Luckily I lack the learning to address the first two questions. As for the third, well, it's long, and so is the movie. "The Da Vinci Code," which opened the Cannes Film Festival on Wednesday, is one of the few screen versions of a book that may take longer to watch than to read. (Curiously enough Mr. Howard accomplished a similar feat with "How the Grinch Stole Christmas" a few years back.)

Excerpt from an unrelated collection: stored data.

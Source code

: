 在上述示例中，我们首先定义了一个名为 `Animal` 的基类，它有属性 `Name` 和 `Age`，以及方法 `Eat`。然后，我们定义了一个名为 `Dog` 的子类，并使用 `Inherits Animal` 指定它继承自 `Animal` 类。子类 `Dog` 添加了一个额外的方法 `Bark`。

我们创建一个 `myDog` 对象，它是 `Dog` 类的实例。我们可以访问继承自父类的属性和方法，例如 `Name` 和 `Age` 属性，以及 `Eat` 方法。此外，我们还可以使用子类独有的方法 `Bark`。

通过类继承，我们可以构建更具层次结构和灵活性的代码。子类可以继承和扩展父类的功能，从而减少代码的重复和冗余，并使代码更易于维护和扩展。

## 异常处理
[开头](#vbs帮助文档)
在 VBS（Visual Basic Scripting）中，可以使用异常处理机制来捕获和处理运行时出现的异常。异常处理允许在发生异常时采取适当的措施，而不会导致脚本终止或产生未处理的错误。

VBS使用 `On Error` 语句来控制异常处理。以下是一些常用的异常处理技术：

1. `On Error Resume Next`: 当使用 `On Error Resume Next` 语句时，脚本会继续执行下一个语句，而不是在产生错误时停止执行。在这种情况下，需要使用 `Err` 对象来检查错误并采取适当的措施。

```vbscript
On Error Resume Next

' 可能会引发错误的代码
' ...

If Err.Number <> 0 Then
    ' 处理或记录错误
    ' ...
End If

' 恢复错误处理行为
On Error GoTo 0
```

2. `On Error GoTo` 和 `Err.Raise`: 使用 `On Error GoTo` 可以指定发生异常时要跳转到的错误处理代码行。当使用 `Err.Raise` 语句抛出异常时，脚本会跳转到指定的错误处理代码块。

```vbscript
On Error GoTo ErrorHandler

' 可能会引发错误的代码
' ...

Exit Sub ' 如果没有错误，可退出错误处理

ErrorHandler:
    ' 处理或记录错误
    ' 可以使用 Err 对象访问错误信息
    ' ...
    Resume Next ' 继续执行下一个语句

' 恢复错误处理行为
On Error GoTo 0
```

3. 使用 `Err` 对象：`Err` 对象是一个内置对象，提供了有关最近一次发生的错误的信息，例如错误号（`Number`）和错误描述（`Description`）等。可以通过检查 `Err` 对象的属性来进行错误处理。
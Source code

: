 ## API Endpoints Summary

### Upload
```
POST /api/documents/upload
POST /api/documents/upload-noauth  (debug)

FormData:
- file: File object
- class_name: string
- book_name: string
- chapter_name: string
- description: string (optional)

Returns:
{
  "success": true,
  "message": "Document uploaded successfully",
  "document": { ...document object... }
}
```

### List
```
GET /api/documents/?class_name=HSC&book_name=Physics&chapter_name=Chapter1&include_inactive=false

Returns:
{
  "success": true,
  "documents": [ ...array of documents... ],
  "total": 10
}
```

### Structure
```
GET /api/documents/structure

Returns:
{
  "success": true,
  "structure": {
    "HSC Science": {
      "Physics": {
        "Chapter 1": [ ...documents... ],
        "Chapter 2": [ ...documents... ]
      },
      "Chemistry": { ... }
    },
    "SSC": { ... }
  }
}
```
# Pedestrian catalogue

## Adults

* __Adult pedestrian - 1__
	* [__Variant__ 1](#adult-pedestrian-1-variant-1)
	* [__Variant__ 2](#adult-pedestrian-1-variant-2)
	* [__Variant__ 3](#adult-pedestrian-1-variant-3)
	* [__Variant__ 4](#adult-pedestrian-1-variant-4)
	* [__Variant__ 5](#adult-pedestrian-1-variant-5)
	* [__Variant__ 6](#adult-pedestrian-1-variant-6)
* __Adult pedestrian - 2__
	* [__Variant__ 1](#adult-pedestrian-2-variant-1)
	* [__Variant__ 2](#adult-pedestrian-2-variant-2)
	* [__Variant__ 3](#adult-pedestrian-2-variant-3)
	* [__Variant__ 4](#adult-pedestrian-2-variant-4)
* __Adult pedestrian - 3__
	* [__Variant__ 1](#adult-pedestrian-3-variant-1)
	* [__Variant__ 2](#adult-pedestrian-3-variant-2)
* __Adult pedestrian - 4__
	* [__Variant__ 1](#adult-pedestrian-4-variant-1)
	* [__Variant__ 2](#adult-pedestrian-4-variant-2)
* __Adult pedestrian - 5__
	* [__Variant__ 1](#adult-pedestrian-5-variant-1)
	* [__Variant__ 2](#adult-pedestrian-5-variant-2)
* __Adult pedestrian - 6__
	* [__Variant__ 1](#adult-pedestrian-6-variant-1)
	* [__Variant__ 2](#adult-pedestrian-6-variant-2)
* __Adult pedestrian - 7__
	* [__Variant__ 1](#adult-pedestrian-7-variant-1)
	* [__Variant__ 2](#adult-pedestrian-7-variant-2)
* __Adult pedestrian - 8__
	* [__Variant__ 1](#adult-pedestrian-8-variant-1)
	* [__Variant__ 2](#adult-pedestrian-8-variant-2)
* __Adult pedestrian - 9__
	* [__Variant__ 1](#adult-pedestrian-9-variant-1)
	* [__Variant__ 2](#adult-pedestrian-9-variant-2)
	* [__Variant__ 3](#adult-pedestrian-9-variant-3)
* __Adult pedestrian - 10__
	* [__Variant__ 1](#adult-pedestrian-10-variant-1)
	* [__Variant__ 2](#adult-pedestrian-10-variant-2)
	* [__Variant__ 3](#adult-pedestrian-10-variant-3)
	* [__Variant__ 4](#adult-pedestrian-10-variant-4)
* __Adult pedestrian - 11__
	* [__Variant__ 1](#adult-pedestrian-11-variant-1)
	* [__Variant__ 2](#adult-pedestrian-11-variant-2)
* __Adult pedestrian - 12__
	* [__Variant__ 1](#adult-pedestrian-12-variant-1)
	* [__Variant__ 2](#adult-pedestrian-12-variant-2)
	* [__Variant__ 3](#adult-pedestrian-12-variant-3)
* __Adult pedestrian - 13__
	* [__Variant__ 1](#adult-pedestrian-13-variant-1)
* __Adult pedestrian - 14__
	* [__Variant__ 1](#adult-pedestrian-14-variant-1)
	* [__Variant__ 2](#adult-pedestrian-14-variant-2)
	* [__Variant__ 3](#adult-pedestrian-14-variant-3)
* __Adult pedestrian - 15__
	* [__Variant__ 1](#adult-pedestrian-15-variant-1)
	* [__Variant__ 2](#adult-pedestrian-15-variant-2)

To their credit the director and his screenwriter, Akiva Goldsman (who collaborated with Mr. Howard on "Cinderella Man" and "A Beautiful Mind"), have streamlined Mr. Brown's story and refrained from trying to capture his, um, prose style. "Almost inconceivably, the gun into which she was now staring was clutched in the pale hand of an enormous albino with long white hair." Such language — note the exquisite "almost" and the fastidious tucking of the "which" after the preposition — can live only on the page.
A.O. has a lot of fun with this review:
In spite of some talk (a good deal less than in the book) about the divine feminine, chalices and blades, and the spiritual power of sexual connection, not even a glimmer of eroticism flickers between the two stars. Perhaps it's just as well. When a cryptographer and a symbologist get together, it usually ends in tears.
A reader review sums up the entire viewing experience:
Phenomenally bad film with director, writer and actors all guilty. I am reeling, having just been Hollywoodized. This film drags and drags and ends not a moment too soon. Tom Hanks and Audrey Tautou mail it in, while Bettany and McKellen ham it up. Director Ron Howard takes zero chances. Everything that makes the book interesting, if not well-written, is absent from this stationary lump of a movie, which is about as controversial as vanilla.
Guess a boycott would not be necessary if the first forty reviews on the RottenTomatometer are going to be typical---19% favorable.